欧州委員会は8月1日、2018/19穀物年度開始から第5週目まで(注)の米国産大豆の輸入量が、前年同期から283%増加したと発表した。
注:1週間を月曜日から日曜日としているため、2018/19年度の第1週目は2018年7月1日(日)のみであり、第5週目までとは、7月1日(日)から7月29日(日)の29日間を指す。2017/18年度の第5週目までとは、2017年7月1日(土)から7月30日(日)までの30日間を指す。
欧州委員会によると、同期間の米国産大豆の輸入量は、前年同期を大幅に上回り283%増の35万9305トンとなった。全輸入量に占める米国産の比率も前年同期の8.7%から36.5%に大きく上昇した。

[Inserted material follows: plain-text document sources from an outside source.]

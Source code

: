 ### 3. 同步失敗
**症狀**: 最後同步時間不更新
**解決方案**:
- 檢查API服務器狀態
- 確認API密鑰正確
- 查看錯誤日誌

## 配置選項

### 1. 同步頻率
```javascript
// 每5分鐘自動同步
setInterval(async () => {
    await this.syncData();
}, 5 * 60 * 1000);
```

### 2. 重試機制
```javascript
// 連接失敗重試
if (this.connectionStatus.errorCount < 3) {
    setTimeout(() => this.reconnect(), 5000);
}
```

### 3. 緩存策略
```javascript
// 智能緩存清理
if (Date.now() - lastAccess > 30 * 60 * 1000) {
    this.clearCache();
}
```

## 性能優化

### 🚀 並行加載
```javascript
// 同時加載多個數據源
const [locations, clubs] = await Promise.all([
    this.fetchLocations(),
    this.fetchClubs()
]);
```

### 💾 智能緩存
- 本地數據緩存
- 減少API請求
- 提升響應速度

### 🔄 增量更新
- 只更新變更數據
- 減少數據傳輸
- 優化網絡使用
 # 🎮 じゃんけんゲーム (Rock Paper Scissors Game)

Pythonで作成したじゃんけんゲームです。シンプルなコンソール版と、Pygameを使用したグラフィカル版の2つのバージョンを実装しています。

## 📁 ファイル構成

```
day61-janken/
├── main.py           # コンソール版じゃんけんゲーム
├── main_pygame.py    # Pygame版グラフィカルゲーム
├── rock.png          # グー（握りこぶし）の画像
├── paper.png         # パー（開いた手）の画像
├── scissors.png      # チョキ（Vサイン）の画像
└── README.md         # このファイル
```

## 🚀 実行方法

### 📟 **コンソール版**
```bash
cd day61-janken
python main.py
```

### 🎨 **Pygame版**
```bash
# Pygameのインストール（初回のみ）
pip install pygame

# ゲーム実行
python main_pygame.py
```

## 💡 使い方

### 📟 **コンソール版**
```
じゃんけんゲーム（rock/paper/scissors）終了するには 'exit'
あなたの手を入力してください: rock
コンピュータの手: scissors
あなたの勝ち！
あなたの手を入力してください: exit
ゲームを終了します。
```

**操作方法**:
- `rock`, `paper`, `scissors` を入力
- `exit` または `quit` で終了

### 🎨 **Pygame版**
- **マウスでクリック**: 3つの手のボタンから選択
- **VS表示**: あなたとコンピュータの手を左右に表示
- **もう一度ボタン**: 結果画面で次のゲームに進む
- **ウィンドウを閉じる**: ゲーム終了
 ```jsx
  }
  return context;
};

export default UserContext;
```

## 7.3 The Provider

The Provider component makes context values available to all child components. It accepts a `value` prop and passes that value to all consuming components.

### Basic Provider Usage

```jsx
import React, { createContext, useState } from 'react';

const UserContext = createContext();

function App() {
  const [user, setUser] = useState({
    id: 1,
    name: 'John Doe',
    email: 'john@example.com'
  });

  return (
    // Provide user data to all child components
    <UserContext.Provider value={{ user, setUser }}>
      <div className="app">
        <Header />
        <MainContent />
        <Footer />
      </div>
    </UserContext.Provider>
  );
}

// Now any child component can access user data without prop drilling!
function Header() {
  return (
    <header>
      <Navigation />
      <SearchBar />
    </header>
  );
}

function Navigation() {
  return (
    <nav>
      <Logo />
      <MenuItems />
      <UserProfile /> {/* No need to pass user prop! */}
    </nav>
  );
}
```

欧州委員会のユンカー委員長はプレスリリースの中で、先月25日の米国との首脳会談の共同声明で示していた米国産大豆の輸入拡大の意向について、「現実のものとなっている」とし、「これは、EUと米国の市民にとってウィンウィンの状況である」としている。
また、同期間の米国産大豆油かすの輸入量は、前年同期比30倍以上となる18万4663トンとなった。米国産の比率も前年同期の0.3%から13.4%に大きく上昇した。
ホーガン農業・農村開発担当欧州委員は、「EUと米国は長年にわたり協力関係にあり、さらに貿易関係を強化する余地がある」とし、「EUと米国の農業が共存することでより多くの利益につながる」とした。EUは、家畜飼料のたんぱく質源として多くの大豆や大豆油かすを必要としているものの、自ら賄えないため、年間約3000万トンを輸入している。
欧州委員会は、EUと米国の共同声明のフォローアップとして、2カ月ごとに米国産大豆のEU輸入状況についてワーキンググループに報告していくとしており、本プレスリリースは、その第1回目となっている。
なお、現在、米国産大豆は、国際市場において価格競争力が高まっており、EUの輸入業者にとって魅力的なものとなっている。この背景として、米国・中国間の報復関税の応酬により、中国が米国産大豆からブラジル産などの南米産にシフトしていることが挙げられる。